Strangely, while Canadian conservatives look to end the flow of legal sex industry workers from the U.S. into their country, Canada is actually the leading publisher, printer and exporter for adult magazines distributed into the United States, even though most of these magazines feature at least some hardcore sexual conduct which might actually be illegal in a few American states like Utah, etc.. If anything, it looks like Canada wants to sell millions of dollars of printed porn as a major export to the U.S. on the one hand, but doesn’t want a relatively small number of American strippers working in their country.
Maybe American strippers seem more exotic than Canadian strippers or something. “Eh, fellows, let’s hear it for Katy from Moosejaw, eh. When she’s not stripping, she’s a seal skin cleaner, eh!”.

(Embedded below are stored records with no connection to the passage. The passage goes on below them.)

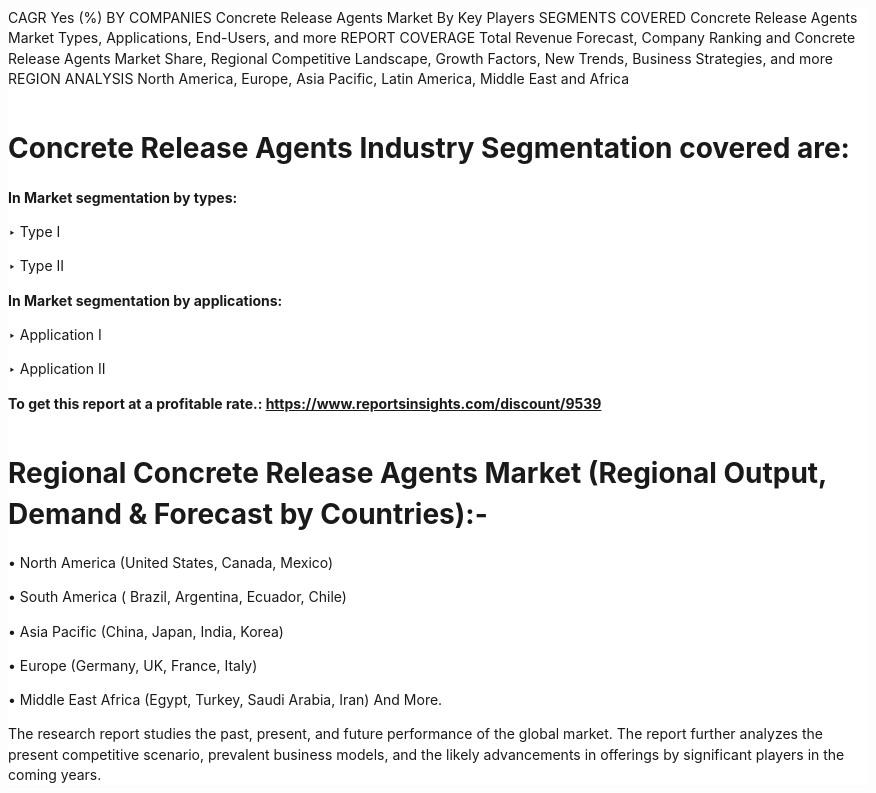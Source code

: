 <td>CAGR</td>
<td>Yes (%)</td>
</tr>
</tr>
<tr>
<td>BY COMPANIES</td>
<td>Concrete Release Agents Market By Key Players</td>
</tr>
<tr>
<td>SEGMENTS COVERED</td>
<td>Concrete Release Agents Market Types, Applications, End-Users, and more</td>
</tr>
<tr>
<td>REPORT COVERAGE</td>
<td>Total Revenue Forecast, Company Ranking and Concrete Release Agents Market Share, Regional Competitive Landscape, Growth Factors, New Trends, Business Strategies, and more</td>
</tr>
<tr>
<td>REGION ANALYSIS</td>
<td>North America, Europe, Asia Pacific, Latin America, Middle East and Africa</td>
</tr>
</table>

# <strong>Concrete Release Agents Industry Segmentation covered are:</strong>

<strong>In Market segmentation by types:</strong>

‣ Type I

‣ Type II

<strong>In Market segmentation by applications:</strong>

‣ Application I

‣ Application II

<strong>To get this report at a profitable rate.: <a href=https://www.reportsinsights.com/discount/9539>https://www.reportsinsights.com/discount/9539</a></strong>

# <strong>Regional Concrete Release Agents Market (Regional Output, Demand &amp; Forecast by Countries):-</strong>

• North America (United States, Canada, Mexico)

• South America ( Brazil, Argentina, Ecuador, Chile)

• Asia Pacific (China, Japan, India, Korea)

• Europe (Germany, UK, France, Italy)

• Middle East Africa (Egypt, Turkey, Saudi Arabia, Iran) And More.

The research report studies the past, present, and future performance of the global market. The report further analyzes the present competitive scenario, prevalent business models, and the likely advancements in offerings by significant players in the coming years.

If this wasn’t the sex industry we’re talking about, then lesser unfair trade practices between countries have created trade wars before. Imagine that, a sex trade war with Canada. If you won’t take our strippers. then we won’t take your porn. Hey, you guys need to work something out here. Don’t you stinking politicians realize that poor guys are going to bed horny in both countries. We’ll send you our strippers, and you guys send us your porn by the truckloads. It’s a win-win for every horny guy in both countries. See, I know how to bring people together. King Solomon couldn’t have done it any better.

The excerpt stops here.